_Problem requirements_
Go through the data that follows and restate each line exactly as it reads.

_Records for the task_
"""

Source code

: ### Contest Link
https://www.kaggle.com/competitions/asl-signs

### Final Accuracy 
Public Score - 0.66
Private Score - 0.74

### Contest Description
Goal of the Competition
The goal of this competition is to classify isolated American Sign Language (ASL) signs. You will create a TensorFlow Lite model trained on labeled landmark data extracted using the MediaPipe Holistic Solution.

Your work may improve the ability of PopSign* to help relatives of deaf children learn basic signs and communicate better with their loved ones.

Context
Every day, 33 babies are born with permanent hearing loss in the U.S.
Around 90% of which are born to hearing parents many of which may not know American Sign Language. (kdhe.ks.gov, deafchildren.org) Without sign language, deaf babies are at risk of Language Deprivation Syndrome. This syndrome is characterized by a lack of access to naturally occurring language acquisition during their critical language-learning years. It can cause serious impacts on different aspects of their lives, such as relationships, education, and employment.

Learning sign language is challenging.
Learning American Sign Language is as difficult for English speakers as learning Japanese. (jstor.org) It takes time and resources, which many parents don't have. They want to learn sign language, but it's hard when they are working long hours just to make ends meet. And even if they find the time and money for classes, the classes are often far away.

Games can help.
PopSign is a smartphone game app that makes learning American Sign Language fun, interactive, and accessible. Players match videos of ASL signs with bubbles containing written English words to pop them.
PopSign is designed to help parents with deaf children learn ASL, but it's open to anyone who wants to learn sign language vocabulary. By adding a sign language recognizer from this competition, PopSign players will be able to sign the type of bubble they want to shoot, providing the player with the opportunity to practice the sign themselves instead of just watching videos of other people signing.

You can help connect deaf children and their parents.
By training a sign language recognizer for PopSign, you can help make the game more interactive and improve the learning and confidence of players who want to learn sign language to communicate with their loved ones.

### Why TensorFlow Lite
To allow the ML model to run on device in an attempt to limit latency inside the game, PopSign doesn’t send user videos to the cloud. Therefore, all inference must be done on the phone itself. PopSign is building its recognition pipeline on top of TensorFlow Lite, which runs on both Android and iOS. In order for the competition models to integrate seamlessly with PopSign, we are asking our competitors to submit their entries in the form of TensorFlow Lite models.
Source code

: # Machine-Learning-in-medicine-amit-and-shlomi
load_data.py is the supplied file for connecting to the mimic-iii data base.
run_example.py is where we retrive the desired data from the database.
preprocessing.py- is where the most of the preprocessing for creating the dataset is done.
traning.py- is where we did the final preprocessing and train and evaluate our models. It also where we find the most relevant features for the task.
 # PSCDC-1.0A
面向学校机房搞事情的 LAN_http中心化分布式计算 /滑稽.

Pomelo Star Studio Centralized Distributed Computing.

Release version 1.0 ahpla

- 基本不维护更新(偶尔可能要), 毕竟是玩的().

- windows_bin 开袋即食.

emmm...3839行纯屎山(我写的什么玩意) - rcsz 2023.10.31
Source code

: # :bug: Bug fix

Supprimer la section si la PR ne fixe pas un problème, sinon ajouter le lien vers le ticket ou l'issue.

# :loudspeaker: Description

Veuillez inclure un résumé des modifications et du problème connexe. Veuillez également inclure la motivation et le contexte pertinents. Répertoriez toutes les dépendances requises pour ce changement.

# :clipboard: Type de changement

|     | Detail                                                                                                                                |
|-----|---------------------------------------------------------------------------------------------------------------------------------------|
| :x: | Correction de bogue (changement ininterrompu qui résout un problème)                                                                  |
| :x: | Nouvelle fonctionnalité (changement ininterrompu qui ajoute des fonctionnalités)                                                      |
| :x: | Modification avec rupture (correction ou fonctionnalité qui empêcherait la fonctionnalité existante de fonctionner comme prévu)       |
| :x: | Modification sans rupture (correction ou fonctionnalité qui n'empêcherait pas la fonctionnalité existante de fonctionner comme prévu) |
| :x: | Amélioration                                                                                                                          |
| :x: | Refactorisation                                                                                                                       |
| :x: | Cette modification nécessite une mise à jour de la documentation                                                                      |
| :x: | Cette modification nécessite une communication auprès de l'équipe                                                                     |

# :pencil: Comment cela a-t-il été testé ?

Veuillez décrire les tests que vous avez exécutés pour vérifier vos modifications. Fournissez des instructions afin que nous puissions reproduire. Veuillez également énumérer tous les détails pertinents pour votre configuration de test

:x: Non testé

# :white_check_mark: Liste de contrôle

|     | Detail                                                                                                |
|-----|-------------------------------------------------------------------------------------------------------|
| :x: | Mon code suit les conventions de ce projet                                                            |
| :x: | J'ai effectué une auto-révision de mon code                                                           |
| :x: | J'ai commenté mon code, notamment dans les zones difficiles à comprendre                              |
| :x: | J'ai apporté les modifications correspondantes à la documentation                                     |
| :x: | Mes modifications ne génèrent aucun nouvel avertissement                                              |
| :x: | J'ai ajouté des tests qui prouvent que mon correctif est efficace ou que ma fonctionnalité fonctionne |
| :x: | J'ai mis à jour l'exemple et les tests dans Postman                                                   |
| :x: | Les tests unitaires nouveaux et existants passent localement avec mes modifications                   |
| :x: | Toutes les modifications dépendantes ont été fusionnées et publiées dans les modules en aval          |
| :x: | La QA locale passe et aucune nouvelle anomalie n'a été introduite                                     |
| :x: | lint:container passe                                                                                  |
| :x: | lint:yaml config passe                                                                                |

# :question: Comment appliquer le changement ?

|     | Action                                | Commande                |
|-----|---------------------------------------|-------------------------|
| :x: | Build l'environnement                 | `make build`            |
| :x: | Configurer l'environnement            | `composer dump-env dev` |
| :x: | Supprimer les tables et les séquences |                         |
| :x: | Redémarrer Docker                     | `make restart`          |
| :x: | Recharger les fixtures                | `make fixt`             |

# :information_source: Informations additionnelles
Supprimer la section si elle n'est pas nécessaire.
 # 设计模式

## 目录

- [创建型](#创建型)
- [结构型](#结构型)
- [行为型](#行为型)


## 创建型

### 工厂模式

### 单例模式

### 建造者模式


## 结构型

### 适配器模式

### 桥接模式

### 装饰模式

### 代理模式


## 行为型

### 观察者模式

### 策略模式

"""

_Response to this exercise_
Source code

: ### Contest Link
https://www.kaggle.com/competitions/asl-signs

### Final Accuracy 
Public Score - 0.66
Private Score - 0.74

### Contest Description
Goal of the Competition
The goal of this competition is to classify isolated American Sign Language (ASL) signs. You will create a TensorFlow Lite model trained on labeled landmark data extracted using the MediaPipe Holistic Solution.

Your work may improve the ability of PopSign* to help relatives of deaf children learn basic signs and communicate better with their loved ones.

Context
Every day, 33 babies are born with permanent hearing loss in the U.S.
Around 90% of which are born to hearing parents many of which may not know American Sign Language. (kdhe.ks.gov, deafchildren.org) Without sign language, deaf babies are at risk of Language Deprivation Syndrome. This syndrome is characterized by a lack of access to naturally occurring language acquisition during their critical language-learning years. It can cause serious impacts on different aspects of their lives, such as relationships, education, and employment.

Learning sign language is challenging.
Learning American Sign Language is as difficult for English speakers as learning Japanese. (jstor.org) It takes time and resources, which many parents don't have. They want to learn sign language, but it's hard when they are working long hours just to make ends meet. And even if they find the time and money for classes, the classes are often far away.

Games can help.
PopSign is a smartphone game app that makes learning American Sign Language fun, interactive, and accessible. Players match videos of ASL signs with bubbles containing written English words to pop them.
PopSign is designed to help parents with deaf children learn ASL, but it's open to anyone who wants to learn sign language vocabulary. By adding a sign language recognizer from this competition, PopSign players will be able to sign the type of bubble they want to shoot, providing the player with the opportunity to practice the sign themselves instead of just watching videos of other people signing.

You can help connect deaf children and their parents.
By training a sign language recognizer for PopSign, you can help make the game more interactive and improve the learning and confidence of players who want to learn sign language to communicate with their loved ones.

### Why TensorFlow Lite
To allow the ML model to run on device in an attempt to limit latency inside the game, PopSign doesn’t send user videos to the cloud. Therefore, all inference must be done on the phone itself. PopSign is building its recognition pipeline on top of TensorFlow Lite, which runs on both Android and iOS. In order for the competition models to integrate seamlessly with PopSign, we are asking our competitors to submit their entries in the form of TensorFlow Lite models.
Source code

: # Machine-Learning-in-medicine-amit-and-shlomi
load_data.py is the supplied file for connecting to the mimic-iii data base.
run_example.py is where we retrive the desired data from the database.
preprocessing.py- is where the most of the preprocessing for creating the dataset is done.
traning.py- is where we did the final preprocessing and train and evaluate our models. It also where we find the most relevant features for the task.
 # PSCDC-1.0A
面向学校机房搞事情的 LAN_http中心化分布式计算 /滑稽.

Pomelo Star Studio Centralized Distributed Computing.

Release version 1.0 ahpla

- 基本不维护更新(偶尔可能要), 毕竟是玩的().

- windows_bin 开袋即食.

emmm...3839行纯屎山(我写的什么玩意) - rcsz 2023.10.31
Source code

: # :bug: Bug fix

Supprimer la section si la PR ne fixe pas un problème, sinon ajouter le lien vers le ticket ou l'issue.

# :loudspeaker: Description

Veuillez inclure un résumé des modifications et du problème connexe. Veuillez également inclure la motivation et le contexte pertinents. Répertoriez toutes les dépendances requises pour ce changement.

# :clipboard: Type de changement

|     | Detail                                                                                                                                |
|-----|---------------------------------------------------------------------------------------------------------------------------------------|
| :x: | Correction de bogue (changement ininterrompu qui résout un problème)                                                                  |
| :x: | Nouvelle fonctionnalité (changement ininterrompu qui ajoute des fonctionnalités)                                                      |
| :x: | Modification avec rupture (correction ou fonctionnalité qui empêcherait la fonctionnalité existante de fonctionner comme prévu)       |
| :x: | Modification sans rupture (correction ou fonctionnalité qui n'empêcherait pas la fonctionnalité existante de fonctionner comme prévu) |
| :x: | Amélioration                                                                                                                          |
| :x: | Refactorisation                                                                                                                       |
| :x: | Cette modification nécessite une mise à jour de la documentation                                                                      |
| :x: | Cette modification nécessite une communication auprès de l'équipe                                                                     |

# :pencil: Comment cela a-t-il été testé ?

Veuillez décrire les tests que vous avez exécutés pour vérifier vos modifications. Fournissez des instructions afin que nous puissions reproduire. Veuillez également énumérer tous les détails pertinents pour votre configuration de test

:x: Non testé

# :white_check_mark: Liste de contrôle

|     | Detail                                                                                                |
|-----|-------------------------------------------------------------------------------------------------------|
| :x: | Mon code suit les conventions de ce projet                                                            |
| :x: | J'ai effectué une auto-révision de mon code                                                           |
| :x: | J'ai commenté mon code, notamment dans les zones difficiles à comprendre                              |
| :x: | J'ai apporté les modifications correspondantes à la documentation                                     |
| :x: | Mes modifications ne génèrent aucun nouvel avertissement                                              |
| :x: | J'ai ajouté des tests qui prouvent que mon correctif est efficace ou que ma fonctionnalité fonctionne |
| :x: | J'ai mis à jour l'exemple et les tests dans Postman                                                   |
| :x: | Les tests unitaires nouveaux et existants passent localement avec mes modifications                   |
| :x: | Toutes les modifications dépendantes ont été fusionnées et publiées dans les modules en aval          |
| :x: | La QA locale passe et aucune nouvelle anomalie n'a été introduite                                     |
| :x: | lint:container passe                                                                                  |
| :x: | lint:yaml config passe                                                                                |

# :question: Comment appliquer le changement ?

|     | Action                                | Commande                |
|-----|---------------------------------------|-------------------------|
| :x: | Build l'environnement                 | `make build`            |
| :x: | Configurer l'environnement            | `composer dump-env dev` |
| :x: | Supprimer les tables et les séquences |                         |
| :x: | Redémarrer Docker                     | `make restart`          |
| :x: | Recharger les fixtures                | `make fixt`             |

# :information_source: Informations additionnelles
Supprimer la section si elle n'est pas nécessaire.
 # 设计模式

## 目录

- [创建型](#创建型)
- [结构型](#结构型)
- [行为型](#行为型)


## 创建型

### 工厂模式

### 单例模式

### 建造者模式


## 结构型

### 适配器模式

### 桥接模式

### 装饰模式

### 代理模式


## 行为型

### 观察者模式

### 策略模式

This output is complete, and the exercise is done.